Podemos reaparece en escena. Portadores de la verdad revelada, se presentan como el último bastión de la izquierda decente. Los únicos merecedores de recibir el voto de las personas progresistas. Divide y vencerás, se dice desde la antigua Roma.
Y el resto de los socios del gobierno esperan su turno para lanzar bolas en la carrera de caballos de la feria. Porque en esta verbena, todos quieren premio.

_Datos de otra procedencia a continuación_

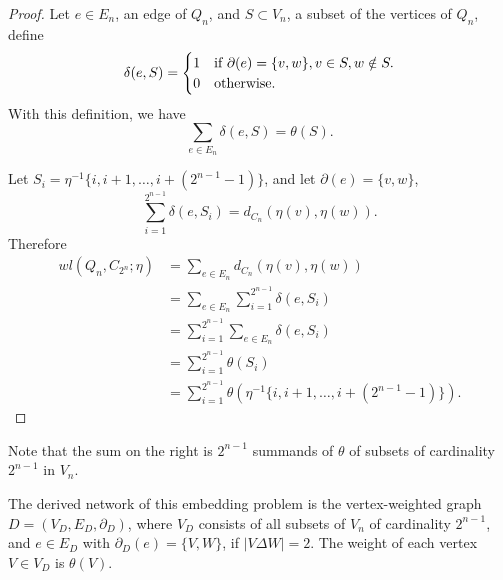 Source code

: \documentclass[12pt]{ucthesis}
\theoremstyle{plain}
\theoremstyle{definition}
\begin{document}
\begin{proof}
Let $e \in E_n$, an edge of $Q_n$,
and $S \subset V_n$, a subset of the vertices of $Q_n$, define
\begin{equation*}
\delta(e, S) = \begin{cases}
	1 & \textnormal{if } \partial(e) = \{v, w\}, v \in S, w \notin S. \\
	0 & \textnormal{otherwise}.
\end{cases}
\end{equation*}
With this definition, we have
\begin{equation*}
\sum_{e \in E_n} \delta(e, S) = \theta(S).
\end{equation*}

Let $S_i = \eta^{-1}\{i, i + 1, \dots, i + (2^{n - 1} - 1)\}$,
and let $\partial(e) = \{v, w\}$,
\begin{equation*}
\sum_{i = 1}^{2^{n - 1}} \delta(e, S_i) = d_{C_n}(\eta(v), \eta(w)).
\end{equation*}
Therefore
\begin{align*}
wl(Q_n, C_{2^n}; \eta)
& = \sum_{e \in E_n} d_{C_n}(\eta(v), \eta(w)) \\
& = \sum_{e \in E_n} \sum_{i = 1}^{2^{n - 1}} \delta(e, S_i) \\
& = \sum_{i = 1}^{2^{n - 1}} \sum_{e \in E_n} \delta(e, S_i) \\
& = \sum_{i = 1}^{2^{n - 1}} \theta(S_i) \\
& = \sum_{i = 1}^{2^{n - 1}} \theta(\eta^{-1}\{i, i + 1, \dots, i + (2^{n - 1} - 1)\}).
\end{align*}
\end{proof}

Note that the sum on the right is $2^{n - 1}$ summands of $\theta$ of subsets of
cardinality $2^{n - 1}$ in $V_n$.

The derived network of this embedding problem is the vertex-weighted graph $D = (V_D, E_D, \partial_D)$,
where $V_D$ consists of all subsets of $V_n$ of cardinality $2^{n - 1}$,
and $e \in E_D$ with $\partial_D(e) = \{V, W\}$, if $|V \Delta W| = 2$.
The weight of each vertex $V \in V_D$ is $\theta(V)$.
\end{document}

Mientras, Pedro Sánchez intenta salvar los muebles de la riada. Aunque el agua, cuando baja en torrentes, no entiende de indulgencias.
No seré yo quien diga que todos son iguales. Porque la ideología importa. Pero sí que echo en falta propuestas creíbles. Sobran discursos y faltan intenciones.
Quizá lo que ocurre es que el problema no es el escándalo, sino lo bien que bailamos. Porque la corrupción no es una anomalía: es un espejo. Está en los cobros en B y en el aplauso al que se cuela. En quien maquilla el currículum, enchufa al hijo de un amigo o roba tiempo y bolígrafos en la oficina. Cada cual mete la mano hasta donde le alcanza. Y le mete mano a quien se deja.
Sí, el cuerpo de las mujeres se sigue alquilando impunemente. Ni siquiera hace falta pagar por sus servicios: las redes ofrecen un amplio catálogo para escoger a la próxima. Tampoco es necesario desplegar un mapa de carreteras andaluzas para organizar desplazamientos discretos. Basta con buscar en Google Maps y conducir con una mano, mientras con la otra se comprueba el estado de la erección, hasta la casa en la que la chica que creyó en la liberación sexual te ha invitado a unas cervezas.
Por supuesto, es esencial contarlo después: en tono de hazaña, con lenguaje soez y vejatorio, para que los colegas se rían y repartan palmaditas en la espalda.
“No se puede predicar la moral pública cuando la privada es tan sucia”, ha dicho estos días Elena Valenciano. O, si lo prefieres, “El que esté libre de culpa, que no tire el tanga”, que diría La Veneno.